Do not, however, assume that using a multiprocessing.Manager instead of XML RPC secures you against maliciously constructed data. Those are just as vulnerable since they will unpickle arbitrary data. See Attacking Python's pickle for more about this.

Seeding random number generators in parallel programs

If no seed is provided explicitly, numpy.random will seed itself using an OS-dependent source of randomness. Usually it will use /dev/urandom on Unix-based systems (or some Windows equivalent), but if this is not available for some reason then it will seed itself from the wall clock. Since self-seeding occurs at the time when a new subprocess forks, it is possible for multiple subprocesses to inherit the same seed if they forked at the same time, leading to identical random variates being produced by different subprocesses.

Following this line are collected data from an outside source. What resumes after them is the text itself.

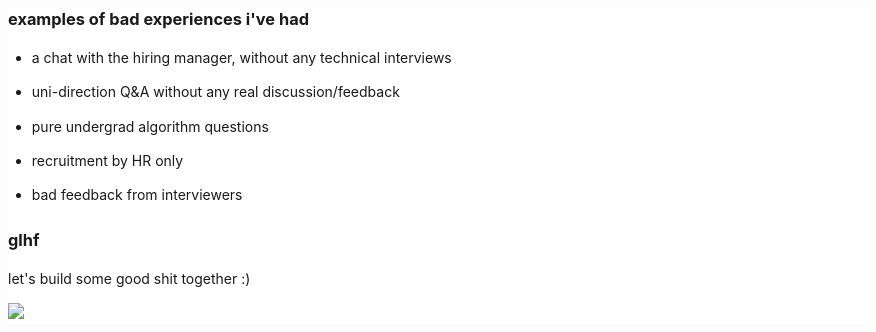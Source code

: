
### examples of bad experiences i've had

- a chat with the hiring manager, without any technical interviews

- uni-direction Q&A without any real discussion/feedback

- pure undergrad algorithm questions

- recruitment by HR only

- bad feedback from interviewers



### glhf
let's build some good shit together :)

<img src="https://assets.bonappetit.com/photos/5ca534485e96521ff23b382b/16:9/w_2560,c_limit/chocolate-chip-cookie.jpg" width="70%">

Often this correlates with the number of concurrent threads you are running. For example:

import numpy as np
import random
from multiprocessing import Pool

def Foo_np(seed=None):
# np.random.seed(seed)
return np.random.uniform(0, 1, 5)

pool = Pool(processes=8)
print np.array(pool.map(Foo_np, xrange(20)))

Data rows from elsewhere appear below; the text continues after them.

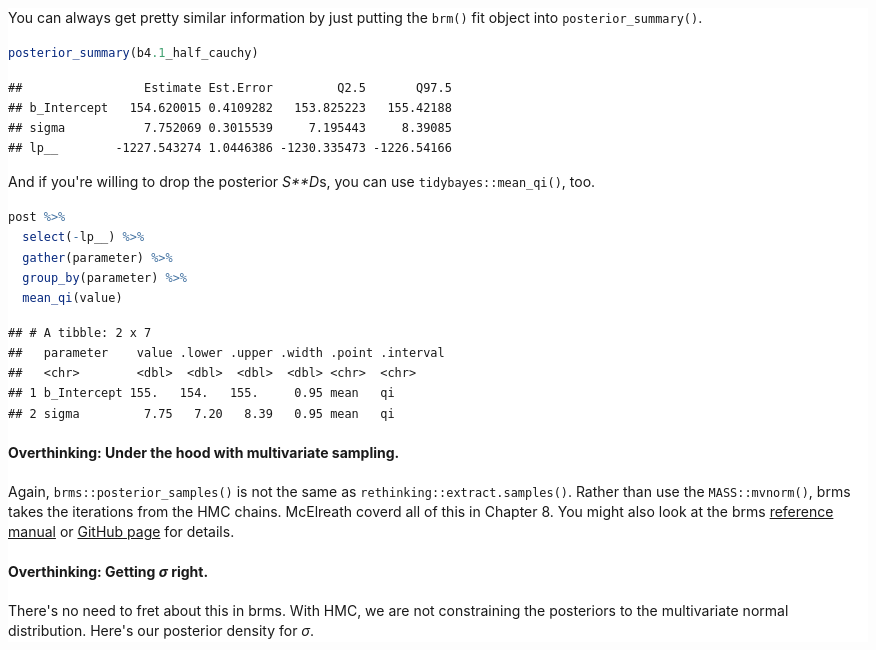 
You can always get pretty similar information by just putting the `brm()` fit object into `posterior_summary()`.

``` r
posterior_summary(b4.1_half_cauchy)
```

    ##                 Estimate Est.Error         Q2.5       Q97.5
    ## b_Intercept   154.620015 0.4109282   153.825223   155.42188
    ## sigma           7.752069 0.3015539     7.195443     8.39085
    ## lp__        -1227.543274 1.0446386 -1230.335473 -1226.54166

And if you're willing to drop the posterior *S**D*s, you can use `tidybayes::mean_qi()`, too.

``` r
post %>% 
  select(-lp__) %>% 
  gather(parameter) %>%
  group_by(parameter) %>%
  mean_qi(value)
```

    ## # A tibble: 2 x 7
    ##   parameter    value .lower .upper .width .point .interval
    ##   <chr>        <dbl>  <dbl>  <dbl>  <dbl> <chr>  <chr>    
    ## 1 b_Intercept 155.   154.   155.     0.95 mean   qi       
    ## 2 sigma         7.75   7.20   8.39   0.95 mean   qi

#### Overthinking: Under the hood with multivariate sampling.

Again, `brms::posterior_samples()` is not the same as `rethinking::extract.samples()`. Rather than use the `MASS::mvnorm()`, brms takes the iterations from the HMC chains. McElreath coverd all of this in Chapter 8. You might also look at the brms [reference manual](https://cran.r-project.org/web/packages/brms/brms.pdf) or [GitHub page](https://github.com/paul-buerkner/brms) for details.

#### Overthinking: Getting *σ* right.

There's no need to fret about this in brms. With HMC, we are not constraining the posteriors to the multivariate normal distribution. Here's our posterior density for *σ*.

# [[ 0.14463001 0.80273208 0.5559258 0.55629762 0.78814652] <-
# [ 0.14463001 0.80273208 0.5559258 0.55629762 0.78814652] <-
# [ 0.14463001 0.80273208 0.5559258 0.55629762 0.78814652] <-
# [ 0.14463001 0.80273208 0.5559258 0.55629762 0.78814652] <-
# [ 0.14463001 0.80273208 0.5559258 0.55629762 0.78814652] <-
# [ 0.14463001 0.80273208 0.5559258 0.55629762 0.78814652] <-
# [ 0.14463001 0.80273208 0.5559258 0.55629762 0.78814652] <-
# [ 0.64672339 0.99851749 0.8873984 0.42734339 0.67158796]
# [ 0.64672339 0.99851749 0.8873984 0.42734339 0.67158796]
# [ 0.64672339 0.99851749 0.8873984 0.42734339 0.67158796]
# [ 0.64672339 0.99851749 0.8873984 0.42734339 0.67158796]
# [ 0.64672339 0.99851749 0.8873984 0.42734339 0.67158796]
# [ 0.11283279 0.28180632 0.28365286 0.51190168 0.62864241]
# [ 0.11283279 0.28180632 0.28365286 0.51190168 0.62864241]
# [ 0.28917586 0.40997875 0.06308188 0.71512199 0.47386047]
# [ 0.11283279 0.28180632 0.28365286 0.51190168 0.62864241]
# [ 0.64672339 0.99851749 0.8873984 0.42734339 0.67158796]
# [ 0.11283279 0.28180632 0.28365286 0.51190168 0.62864241]
# [ 0.14463001 0.80273208 0.5559258 0.55629762 0.78814652] <-
# [ 0.11283279 0.28180632 0.28365286 0.51190168 0.62864241]]

You can see that groups of up to 8 threads simultaneously forked with the same seed, giving me identical random sequences (I've marked the first group with arrows).

Calling np.random.seed() within a subprocess forces the thread-local RNG instance to seed itself again from /dev/urandom or the wall clock, which will (probably) prevent you from seeing identical output from multiple subprocesses. Best practice is to explicitly pass a different seed (or numpy.random.RandomState instance) to each subprocess, e.g.:

def Foo_np(seed=None):
local_state = np.random.RandomState(seed)
print local_state.uniform(0, 1, 5)

pool.map(Foo_np, range(20))

I'm not entirely sure what underlies the differences between random and numpy.random in this respect (perhaps it has slightly different rules for selecting a source of randomness to self-seed with compared to numpy.random?). I would still recommend explicitly passing a seed or a random.Random instance to each subprocess to be on the safe side. You could also use the .jumpahead() method of random.Random which is designed for shuffling the states of Random instances in multithreaded programs.